## Stored items from a collection

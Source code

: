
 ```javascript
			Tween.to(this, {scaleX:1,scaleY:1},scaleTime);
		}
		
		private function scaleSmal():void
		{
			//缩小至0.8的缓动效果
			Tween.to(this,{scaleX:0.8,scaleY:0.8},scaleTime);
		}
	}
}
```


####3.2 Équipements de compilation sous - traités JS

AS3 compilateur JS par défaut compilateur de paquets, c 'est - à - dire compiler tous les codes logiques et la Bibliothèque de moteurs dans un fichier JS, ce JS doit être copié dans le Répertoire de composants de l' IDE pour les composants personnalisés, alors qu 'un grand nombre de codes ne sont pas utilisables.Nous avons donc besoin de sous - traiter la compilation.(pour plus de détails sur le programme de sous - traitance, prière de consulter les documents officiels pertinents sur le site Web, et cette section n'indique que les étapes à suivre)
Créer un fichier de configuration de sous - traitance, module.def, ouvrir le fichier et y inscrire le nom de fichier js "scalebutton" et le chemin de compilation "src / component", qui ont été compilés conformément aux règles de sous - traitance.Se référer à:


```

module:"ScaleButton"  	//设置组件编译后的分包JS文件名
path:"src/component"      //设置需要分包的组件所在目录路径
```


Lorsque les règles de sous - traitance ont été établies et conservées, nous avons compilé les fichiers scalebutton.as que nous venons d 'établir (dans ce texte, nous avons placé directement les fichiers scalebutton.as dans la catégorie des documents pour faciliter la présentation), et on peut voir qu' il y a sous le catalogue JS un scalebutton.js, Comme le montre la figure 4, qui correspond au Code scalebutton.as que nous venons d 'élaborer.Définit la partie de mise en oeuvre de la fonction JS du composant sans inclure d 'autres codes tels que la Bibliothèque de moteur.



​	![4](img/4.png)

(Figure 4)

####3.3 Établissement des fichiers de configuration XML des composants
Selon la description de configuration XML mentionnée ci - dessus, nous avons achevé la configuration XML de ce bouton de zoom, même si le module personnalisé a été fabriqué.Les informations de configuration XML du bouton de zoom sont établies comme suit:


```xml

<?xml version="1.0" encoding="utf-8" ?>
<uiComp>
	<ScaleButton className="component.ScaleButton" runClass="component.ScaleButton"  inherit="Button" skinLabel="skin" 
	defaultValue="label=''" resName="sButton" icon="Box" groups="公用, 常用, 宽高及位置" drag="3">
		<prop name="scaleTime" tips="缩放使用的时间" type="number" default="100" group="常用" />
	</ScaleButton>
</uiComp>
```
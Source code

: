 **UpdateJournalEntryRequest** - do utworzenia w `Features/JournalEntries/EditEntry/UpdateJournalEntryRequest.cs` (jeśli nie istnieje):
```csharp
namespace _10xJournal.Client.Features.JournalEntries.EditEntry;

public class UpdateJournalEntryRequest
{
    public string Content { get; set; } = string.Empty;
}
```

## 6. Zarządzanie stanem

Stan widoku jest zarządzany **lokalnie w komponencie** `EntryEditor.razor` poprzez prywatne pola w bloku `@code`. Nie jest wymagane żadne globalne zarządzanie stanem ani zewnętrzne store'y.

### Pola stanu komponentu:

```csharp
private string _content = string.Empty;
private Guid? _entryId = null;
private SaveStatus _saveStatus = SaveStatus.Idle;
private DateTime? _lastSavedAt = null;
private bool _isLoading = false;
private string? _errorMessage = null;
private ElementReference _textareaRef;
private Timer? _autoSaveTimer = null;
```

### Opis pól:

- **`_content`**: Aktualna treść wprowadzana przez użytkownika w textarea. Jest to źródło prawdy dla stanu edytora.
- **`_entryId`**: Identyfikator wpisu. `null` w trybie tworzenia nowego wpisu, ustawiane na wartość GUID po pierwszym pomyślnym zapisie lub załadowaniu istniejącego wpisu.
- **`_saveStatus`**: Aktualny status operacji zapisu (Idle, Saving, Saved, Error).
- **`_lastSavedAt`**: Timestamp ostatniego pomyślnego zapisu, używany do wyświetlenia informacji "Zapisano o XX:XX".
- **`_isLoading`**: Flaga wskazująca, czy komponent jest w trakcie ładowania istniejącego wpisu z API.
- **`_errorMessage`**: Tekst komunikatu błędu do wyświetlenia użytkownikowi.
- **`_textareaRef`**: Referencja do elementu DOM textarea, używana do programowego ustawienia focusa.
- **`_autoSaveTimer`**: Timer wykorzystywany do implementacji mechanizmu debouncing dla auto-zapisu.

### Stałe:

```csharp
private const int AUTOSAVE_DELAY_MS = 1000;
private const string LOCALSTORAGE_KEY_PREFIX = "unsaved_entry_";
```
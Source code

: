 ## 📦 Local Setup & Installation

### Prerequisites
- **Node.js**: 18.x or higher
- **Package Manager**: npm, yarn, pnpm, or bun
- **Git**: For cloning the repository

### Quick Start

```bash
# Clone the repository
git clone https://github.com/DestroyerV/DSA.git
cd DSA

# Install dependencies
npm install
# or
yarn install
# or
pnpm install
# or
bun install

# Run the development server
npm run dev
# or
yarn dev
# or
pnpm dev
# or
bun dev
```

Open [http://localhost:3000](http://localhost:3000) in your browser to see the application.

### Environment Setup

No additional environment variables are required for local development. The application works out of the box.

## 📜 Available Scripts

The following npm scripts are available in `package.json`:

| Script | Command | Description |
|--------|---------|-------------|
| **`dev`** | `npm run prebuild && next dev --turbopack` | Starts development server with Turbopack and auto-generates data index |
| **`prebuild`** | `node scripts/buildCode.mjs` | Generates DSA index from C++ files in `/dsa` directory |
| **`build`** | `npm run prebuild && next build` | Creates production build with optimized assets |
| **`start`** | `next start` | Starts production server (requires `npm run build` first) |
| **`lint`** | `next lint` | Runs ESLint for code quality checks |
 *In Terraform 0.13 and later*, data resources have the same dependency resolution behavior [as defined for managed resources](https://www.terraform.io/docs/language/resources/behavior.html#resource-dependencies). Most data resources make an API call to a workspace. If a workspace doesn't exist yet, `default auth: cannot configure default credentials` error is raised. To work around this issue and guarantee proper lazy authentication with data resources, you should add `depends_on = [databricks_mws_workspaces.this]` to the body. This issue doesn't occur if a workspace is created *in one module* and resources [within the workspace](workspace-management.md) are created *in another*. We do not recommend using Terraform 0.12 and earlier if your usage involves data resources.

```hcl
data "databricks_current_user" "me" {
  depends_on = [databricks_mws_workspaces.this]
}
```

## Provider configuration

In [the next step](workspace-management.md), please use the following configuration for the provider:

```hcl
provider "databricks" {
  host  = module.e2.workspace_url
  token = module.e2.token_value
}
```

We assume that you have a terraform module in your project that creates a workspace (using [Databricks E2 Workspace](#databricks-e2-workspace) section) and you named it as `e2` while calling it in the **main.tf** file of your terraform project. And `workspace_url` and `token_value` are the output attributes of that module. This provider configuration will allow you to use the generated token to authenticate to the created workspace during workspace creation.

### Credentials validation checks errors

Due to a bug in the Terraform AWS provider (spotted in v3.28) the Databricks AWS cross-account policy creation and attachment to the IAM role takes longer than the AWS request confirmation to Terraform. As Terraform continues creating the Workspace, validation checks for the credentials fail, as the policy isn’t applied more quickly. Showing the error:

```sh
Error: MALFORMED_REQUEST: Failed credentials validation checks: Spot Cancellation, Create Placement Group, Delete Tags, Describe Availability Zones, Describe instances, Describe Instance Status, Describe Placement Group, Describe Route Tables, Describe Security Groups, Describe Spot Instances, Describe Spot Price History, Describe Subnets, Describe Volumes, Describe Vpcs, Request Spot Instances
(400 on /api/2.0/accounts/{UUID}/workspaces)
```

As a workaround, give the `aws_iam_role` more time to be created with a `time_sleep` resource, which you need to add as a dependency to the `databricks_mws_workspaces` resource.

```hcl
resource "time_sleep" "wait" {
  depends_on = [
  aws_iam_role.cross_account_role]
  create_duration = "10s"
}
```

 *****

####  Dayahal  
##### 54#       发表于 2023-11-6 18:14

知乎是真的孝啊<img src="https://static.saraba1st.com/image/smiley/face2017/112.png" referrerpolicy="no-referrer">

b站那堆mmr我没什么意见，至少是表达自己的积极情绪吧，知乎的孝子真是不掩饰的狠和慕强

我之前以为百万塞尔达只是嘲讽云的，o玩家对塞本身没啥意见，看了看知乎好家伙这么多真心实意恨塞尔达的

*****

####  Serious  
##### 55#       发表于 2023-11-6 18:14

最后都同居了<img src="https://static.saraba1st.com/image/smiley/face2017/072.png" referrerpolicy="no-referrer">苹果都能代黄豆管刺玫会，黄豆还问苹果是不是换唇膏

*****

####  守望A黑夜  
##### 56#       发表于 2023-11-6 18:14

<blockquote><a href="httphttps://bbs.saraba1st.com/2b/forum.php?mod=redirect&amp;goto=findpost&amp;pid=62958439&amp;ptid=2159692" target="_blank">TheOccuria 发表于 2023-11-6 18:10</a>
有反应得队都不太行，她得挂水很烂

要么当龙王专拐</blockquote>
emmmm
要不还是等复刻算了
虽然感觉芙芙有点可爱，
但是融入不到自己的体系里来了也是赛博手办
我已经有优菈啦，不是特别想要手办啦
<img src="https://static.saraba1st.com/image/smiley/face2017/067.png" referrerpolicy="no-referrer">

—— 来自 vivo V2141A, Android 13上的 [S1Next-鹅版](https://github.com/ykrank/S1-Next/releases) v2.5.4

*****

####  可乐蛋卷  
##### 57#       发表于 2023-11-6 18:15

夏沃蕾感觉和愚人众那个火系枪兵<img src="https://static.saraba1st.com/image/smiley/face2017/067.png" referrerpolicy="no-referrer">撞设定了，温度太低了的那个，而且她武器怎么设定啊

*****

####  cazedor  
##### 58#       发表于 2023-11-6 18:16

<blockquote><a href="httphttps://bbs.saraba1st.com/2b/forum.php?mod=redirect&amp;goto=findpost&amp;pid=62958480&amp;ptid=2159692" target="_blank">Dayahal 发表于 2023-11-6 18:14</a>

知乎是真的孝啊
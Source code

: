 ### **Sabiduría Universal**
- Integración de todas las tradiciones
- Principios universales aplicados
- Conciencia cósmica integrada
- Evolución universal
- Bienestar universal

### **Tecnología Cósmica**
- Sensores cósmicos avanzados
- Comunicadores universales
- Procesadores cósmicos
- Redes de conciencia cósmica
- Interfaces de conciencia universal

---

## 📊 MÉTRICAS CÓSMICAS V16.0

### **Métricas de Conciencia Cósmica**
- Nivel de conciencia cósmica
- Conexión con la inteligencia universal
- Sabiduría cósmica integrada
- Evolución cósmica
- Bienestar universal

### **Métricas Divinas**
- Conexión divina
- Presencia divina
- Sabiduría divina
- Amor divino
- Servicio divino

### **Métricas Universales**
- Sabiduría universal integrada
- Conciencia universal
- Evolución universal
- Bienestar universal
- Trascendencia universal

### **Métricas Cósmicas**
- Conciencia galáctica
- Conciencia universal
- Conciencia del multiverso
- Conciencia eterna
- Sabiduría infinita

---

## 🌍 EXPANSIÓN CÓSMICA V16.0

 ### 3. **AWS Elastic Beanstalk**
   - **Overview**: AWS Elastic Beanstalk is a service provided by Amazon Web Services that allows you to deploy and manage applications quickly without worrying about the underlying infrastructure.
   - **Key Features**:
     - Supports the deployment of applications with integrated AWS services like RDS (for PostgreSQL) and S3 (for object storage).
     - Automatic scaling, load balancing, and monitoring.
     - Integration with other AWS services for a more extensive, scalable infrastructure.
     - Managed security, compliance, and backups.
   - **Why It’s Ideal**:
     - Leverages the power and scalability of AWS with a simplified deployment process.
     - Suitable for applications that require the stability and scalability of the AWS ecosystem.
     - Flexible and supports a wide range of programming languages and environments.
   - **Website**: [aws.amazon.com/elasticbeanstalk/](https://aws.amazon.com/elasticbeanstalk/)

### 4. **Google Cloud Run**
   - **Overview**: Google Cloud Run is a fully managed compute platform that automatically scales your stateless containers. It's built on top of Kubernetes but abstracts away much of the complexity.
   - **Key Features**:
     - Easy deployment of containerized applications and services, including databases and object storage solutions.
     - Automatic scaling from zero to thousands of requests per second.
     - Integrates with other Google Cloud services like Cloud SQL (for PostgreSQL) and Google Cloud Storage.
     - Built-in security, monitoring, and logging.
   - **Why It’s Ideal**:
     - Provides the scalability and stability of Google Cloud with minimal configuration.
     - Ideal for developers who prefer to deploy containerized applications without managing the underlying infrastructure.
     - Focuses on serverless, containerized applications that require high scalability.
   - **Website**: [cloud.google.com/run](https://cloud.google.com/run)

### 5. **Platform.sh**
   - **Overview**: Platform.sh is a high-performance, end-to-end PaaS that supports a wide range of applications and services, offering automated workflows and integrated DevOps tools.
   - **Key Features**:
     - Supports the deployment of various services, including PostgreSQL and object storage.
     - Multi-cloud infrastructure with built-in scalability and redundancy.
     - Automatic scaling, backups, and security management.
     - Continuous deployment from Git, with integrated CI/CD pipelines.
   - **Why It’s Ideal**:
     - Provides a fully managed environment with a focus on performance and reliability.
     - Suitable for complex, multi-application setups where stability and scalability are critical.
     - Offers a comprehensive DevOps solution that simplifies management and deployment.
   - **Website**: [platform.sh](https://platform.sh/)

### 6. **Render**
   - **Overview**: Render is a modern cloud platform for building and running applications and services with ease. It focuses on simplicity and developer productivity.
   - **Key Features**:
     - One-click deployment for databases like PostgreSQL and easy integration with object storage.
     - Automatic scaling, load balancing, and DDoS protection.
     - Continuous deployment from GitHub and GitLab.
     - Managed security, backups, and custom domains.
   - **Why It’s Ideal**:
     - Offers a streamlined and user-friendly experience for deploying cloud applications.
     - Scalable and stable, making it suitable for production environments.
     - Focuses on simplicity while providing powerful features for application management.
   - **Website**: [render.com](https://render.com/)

## What the task requires
Please output exactly the lines between the one holding "- Offers a comprehensive" and the one holding "- Automatic scaling, load balancing, and DDoS" in the records above, inclusive, and nothing more.

## Solution
     - Offers a comprehensive DevOps solution that simplifies management and deployment.
   - **Website**: [platform.sh](https://platform.sh/)

### 6. **Render**
   - **Overview**: Render is a modern cloud platform for building and running applications and services with ease. It focuses on simplicity and developer productivity.
   - **Key Features**:
     - One-click deployment for databases like PostgreSQL and easy integration with object storage.
     - Automatic scaling, load balancing, and DDoS protection.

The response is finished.